Qu’elle soit française ou européenne, l’extrême droite met de plus en plus en avant son volet social afin de séduire les classes populaires. Pourtant, les différents partis nationalistes demeurent arc-boutés sur leurs fondamentaux antisyndicaux comme le montre l’enquête L’extrême droite européenne contre les travailleurs publiée en mars 2022 par l’Observatoire du dialogue social de la Fondation Jean-Jaurès. Entretien avec l’un de ses auteurs, Alain Olive, ancien secrétaire général de l’Unsa.

 

Pourquoi avoir réalisé cette enquête ?

Alain Olive : Pour deux raisons. La première, c’est qu’à la Fondation Jean Jaurès, nous prenons très au sérieux la montée de Marine Le Pen et du Rassemblement national qui furent déjà au second tour de la présidentielle de 2017. Or, si les positions politiques de ce parti sur l’immigration sont abondamment étudiées et font l’objet de nombreux rapports et articles, sa vision de la démocratie sociale demeurait un véritable angle mort. C’est afin d’en savoir plus sur ce sujet que nous avons engagé cette enquête. Une fois cette idée lancée, nous nous sommes rendu compte qu’il serait pertinent d’étendre cette étude à plusieurs pays européens. Nous avons donc étudié la situation allemande en collaboration avec la Fondation Friedrich Ebert, proche du SPD (parti social-démocrate allemand) et du DGB (confédération allemande des syndicats à laquelle adhère notamment IG Metall), afin d’étudier les relations entre les syndicats et l’AFD et avons procédé au même exercice avec des partenaires européens en Suède avec LO (Landsorganisationen i Sverige), la grande confédération des syndicats suédois vis-à-vis des Démocrates suédois, le principal parti nationaliste du pays, ainsi qu’en Italie sur les relations qu’entretiennent les syndicats transalpins avec les deux formations d’extrême droite, La Lega et Fratelli d’Italia.

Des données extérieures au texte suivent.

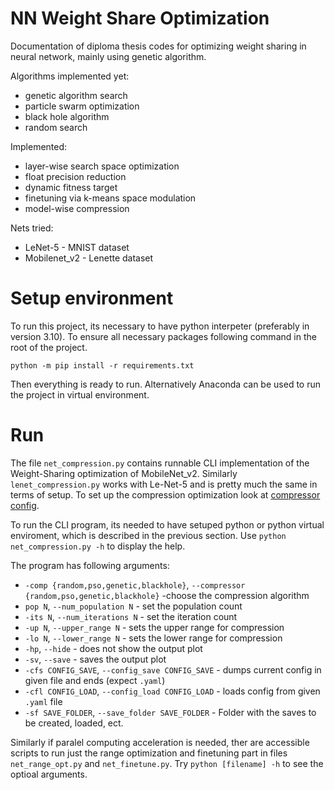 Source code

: # NN Weight Share Optimization

Documentation of diploma thesis codes for optimizing weight sharing in neural network, mainly using genetic algorithm.

Algorithms implemented yet:

- genetic algorithm search
- particle swarm optimization
- black hole algorithm
- random search

Implemented:

- layer-wise search space optimization
- float precision reduction
- dynamic fitness target
- finetuning via k-means space modulation
- model-wise compression

Nets tried:

- LeNet-5       - MNIST dataset
- Mobilenet_v2  - Lenette dataset

# Setup environment

To run this project, its necessary to have python interpeter (preferably in version 3.10). To ensure all necessary packages following command in the root of the project.

`python -m pip install -r requirements.txt`

Then everything is ready to run. Alternatively Anaconda can be used to run the project in virtual environment.

# Run

The file `net_compression.py` contains runnable CLI implementation of the Weight-Sharing optimization of MobileNet_v2.
Similarly `lenet_compression.py` works with Le-Net-5 and is pretty much the same in terms of setup.
To set up the compression optimization look at [compressor config](./compressors/compress_config.md).

To run the CLI program, its needed to have setuped python or python virtual enviroment, which is described in the previous section.
Use `python net_compression.py -h` to display the help.

The program has following arguments:

- `-comp {random,pso,genetic,blackhole}`, `--compressor {random,pso,genetic,blackhole}` -choose the compression algorithm
- `pop N`, `--num_population N` - set the population count
- `-its N`, `--num_iterations N` - set the iteration count
- `-up N`, `--upper_range N` - sets the upper range for compression
- `-lo N`, `--lower_range N` - sets the lower range for compression
- `-hp`, `--hide` - does not show the output plot
- `-sv`, `--save` - saves the output plot
- `-cfs CONFIG_SAVE`, `--config_save CONFIG_SAVE` - dumps current config in given file and ends (expect `.yaml`)
- `-cfl CONFIG_LOAD`, `--config_load CONFIG_LOAD` - loads config from given `.yaml` file
- `-sf SAVE_FOLDER`, `--save_folder SAVE_FOLDER` - Folder with the saves to be created, loaded, ect.

Similarly if paralel computing acceleration is needed, ther are accessible scripts to run just the range optimization
and finetuning part in files `net_range_opt.py` and `net_finetune.py`. Try `python [filename] -h` to see the optioal arguments.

La seconde raison, ce fut la présence de plusieurs figures syndicales (dirigeants d’unions territoriales ou de fédérations professionnelles) issues de l’Unsa, de la CFTC ou de la CFE-CGC comme têtes de listes du RN aux dernières élections régionales et départementales. Le phénomène n’a pas été massif mais il dit quelque chose sur l’efficacité de la stratégie de dédiabolisation engagée par Marine Le Pen. Quelle vision sociale son parti porte-t-il au point d’attirer à lui des personnalités venues des hautes sphères du monde syndical ? C’est ce que nous voulions savoir.

Et votre conclusion ?

A. O. : Il existe indéniablement un changement ton au RN sur le social. Marine Le Pen a su revêtir de nouveaux habits idéologiques, mais le vieux fond d’extrême droite du parti est en réalité toujours bien présent dans ses fondamentaux. Le maintien du concept de “priorité nationale” (anciennement “préférence nationale”) dans son programme et le fait qu’elle souhaite l’intégrer dans le bloc de constitutionnalité français s’inscrit en porte-à-faux total avec la tradition syndicale attachée à la défense de tous les travailleurs, qu’ils soient nationaux ou étranger. De plus, lorsque l’on regarde la littérature du RN (et avant, celle du FN), on s’aperçoit que, dans la philosophie du parti, les syndicats restent perçus comme des perturbateurs de l’ordre social et jamais comme des facteurs de progrès. En dépit de son nouveau discours, le RN reste un parti attaché à l’idée d’une société ordonnée où le conflit et le compromis ne sont pas acceptés. C’est une vision sociale qui repose largement sur des fantasmes mais qui reste persistante au sein du RN. Les syndicats très marqués à gauche comme la CGT sont évidemment toujours vus avec hostilité, mais les réformistes ne sont pas considérés sous un meilleur jour. Il faut se rappeler que Marine Le Pen a qualifié la CFDT d’”idiote utile du macronisme”. .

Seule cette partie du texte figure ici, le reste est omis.